**Work task**: Look through the records below for the line holding "Show Extension Builder)". Write it out exactly, with each following line through the line holding "## Using the plugin".

--- START ---

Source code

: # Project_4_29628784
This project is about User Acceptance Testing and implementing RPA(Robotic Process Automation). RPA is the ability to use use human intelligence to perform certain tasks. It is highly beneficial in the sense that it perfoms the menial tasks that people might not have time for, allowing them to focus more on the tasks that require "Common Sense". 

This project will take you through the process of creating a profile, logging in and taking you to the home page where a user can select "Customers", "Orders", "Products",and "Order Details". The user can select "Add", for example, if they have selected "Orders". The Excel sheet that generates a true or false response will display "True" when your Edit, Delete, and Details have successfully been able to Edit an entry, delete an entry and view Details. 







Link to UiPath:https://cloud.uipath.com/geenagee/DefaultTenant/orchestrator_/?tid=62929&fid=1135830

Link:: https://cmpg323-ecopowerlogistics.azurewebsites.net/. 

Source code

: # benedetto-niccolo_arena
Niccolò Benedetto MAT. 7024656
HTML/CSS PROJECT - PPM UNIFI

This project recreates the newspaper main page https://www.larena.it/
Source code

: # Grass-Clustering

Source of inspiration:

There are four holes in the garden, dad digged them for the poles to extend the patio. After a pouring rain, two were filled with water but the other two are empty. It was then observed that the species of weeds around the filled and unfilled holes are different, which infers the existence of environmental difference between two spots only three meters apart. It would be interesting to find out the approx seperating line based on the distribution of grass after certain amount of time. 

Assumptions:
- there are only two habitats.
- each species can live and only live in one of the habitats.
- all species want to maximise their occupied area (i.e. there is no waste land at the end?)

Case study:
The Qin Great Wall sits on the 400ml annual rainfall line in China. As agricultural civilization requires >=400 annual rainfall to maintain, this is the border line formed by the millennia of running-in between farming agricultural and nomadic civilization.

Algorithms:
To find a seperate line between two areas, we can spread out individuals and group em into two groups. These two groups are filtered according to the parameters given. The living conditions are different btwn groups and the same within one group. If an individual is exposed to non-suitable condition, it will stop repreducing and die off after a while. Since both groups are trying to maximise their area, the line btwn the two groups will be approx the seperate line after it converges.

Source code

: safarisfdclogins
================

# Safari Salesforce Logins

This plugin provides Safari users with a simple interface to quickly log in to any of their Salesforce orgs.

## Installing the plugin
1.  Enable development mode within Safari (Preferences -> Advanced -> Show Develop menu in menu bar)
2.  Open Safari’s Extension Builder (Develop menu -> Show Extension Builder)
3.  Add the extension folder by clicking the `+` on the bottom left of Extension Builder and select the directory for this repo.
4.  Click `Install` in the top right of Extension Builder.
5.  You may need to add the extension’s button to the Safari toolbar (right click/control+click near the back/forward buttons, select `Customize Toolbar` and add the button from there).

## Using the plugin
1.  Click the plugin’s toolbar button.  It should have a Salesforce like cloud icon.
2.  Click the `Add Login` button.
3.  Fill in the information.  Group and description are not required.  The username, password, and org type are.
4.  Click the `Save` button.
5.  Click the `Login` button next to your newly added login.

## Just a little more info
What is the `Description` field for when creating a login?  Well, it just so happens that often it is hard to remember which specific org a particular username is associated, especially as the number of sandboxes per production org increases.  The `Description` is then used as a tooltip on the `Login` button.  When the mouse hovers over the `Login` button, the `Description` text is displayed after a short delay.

--- END ---

**Written reply**:
2.  Open Safari’s Extension Builder (Develop menu -> Show Extension Builder)
3.  Add the extension folder by clicking the `+` on the bottom left of Extension Builder and select the directory for this repo.
4.  Click `Install` in the top right of Extension Builder.
5.  You may need to add the extension’s button to the Safari toolbar (right click/control+click near the back/forward buttons, select `Customize Toolbar` and add the button from there).

## Using the plugin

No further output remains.